Janis singing it on her own (with her band) here: http://www.youtube.com/watch?v=8TDw8v1Gi1E
Incidentally there's an interesting version of Talking Heads' excellent 'Burning Down The House' by Tom Jones with The Cardigans available on Spotify.
"I'm just an ordinary guy
Burning down the house."
And did anyone know that Tom recorded an entire album with Jools Holland in 2004? Boogie Woogie! Some nice Hammond playing on this. Track 1 is terrific - "Life's Too Short". Listen here:
Also on Spotify I came across an album Tom made in 2002 called 'Mr Jones'. First track is a very funky thing called 'Tom Jones International', which is credited to Tom and Wyclef Jean. Practically hip-hop.
'Younger Days' is also a great piece of funk, with brilliant drums and bass.
"I was young and rowdy
Now I'm old and rowdy."
Way to go, Tom.
Tony Palmer's an interesting guy. His excellent 17-part documentary "All You Need Is Love, a history of popular music", is being re-broadcast nightly by Sky Arts.
Last night's episode, Glitter Rock, focused on the bands and singers that emerged in the early 70's, sandwiched between the eras of 60's Hard Rock and Punk. Lester Bangs (http://en.wikipedia.org/wiki/Lester_Bangs) laid into it with relish, calling the music slick, shallow, superficial and deeply depressing. Also vacuous, bland, ignorant, stupid, mindless, drab, dumb and self-indulgent frippery. And you can't say fairer than that.
He also pointed out that this music had no intellectual energy whatsoever - it had nothing to say of any interest. Which is generally very true, and in contrast to the traditions in jazz, blues and rock, where emotional honesty and honesty about the state of the world was taken for granted. As was great musicianship.
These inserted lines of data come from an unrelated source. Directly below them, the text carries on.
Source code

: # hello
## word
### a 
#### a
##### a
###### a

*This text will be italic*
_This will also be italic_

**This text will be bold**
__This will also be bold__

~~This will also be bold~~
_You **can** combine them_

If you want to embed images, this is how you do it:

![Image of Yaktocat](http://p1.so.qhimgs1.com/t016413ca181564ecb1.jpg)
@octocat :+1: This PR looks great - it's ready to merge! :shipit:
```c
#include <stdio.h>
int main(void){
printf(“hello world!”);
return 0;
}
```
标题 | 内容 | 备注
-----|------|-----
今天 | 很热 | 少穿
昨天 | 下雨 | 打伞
Glitter and glam were pure escapism - shiny and dumb. It was hard to see how it could appeal to a teenager with even half a brain, but easy to see how retards of any age could get off on it. Its only goals and values were fame and riches.
Stupid clothes, stupid hairdos, ridiculous attitudes. Nothing countercultural or rebellious whatsoever. Vacuous materialism - like the rest of society, only taken to extremes.
Music for escapism, 100% style, packaging and presentation; 0% content.
As Ian Anderson said in the programme, rock isn't meant to be a professional, organised branch of show business. Though Pop is.
So-called Glitter Rock was strictly for kids who were looking for self-aggrandisement, seeing it as a business, and not a calling, or an artform.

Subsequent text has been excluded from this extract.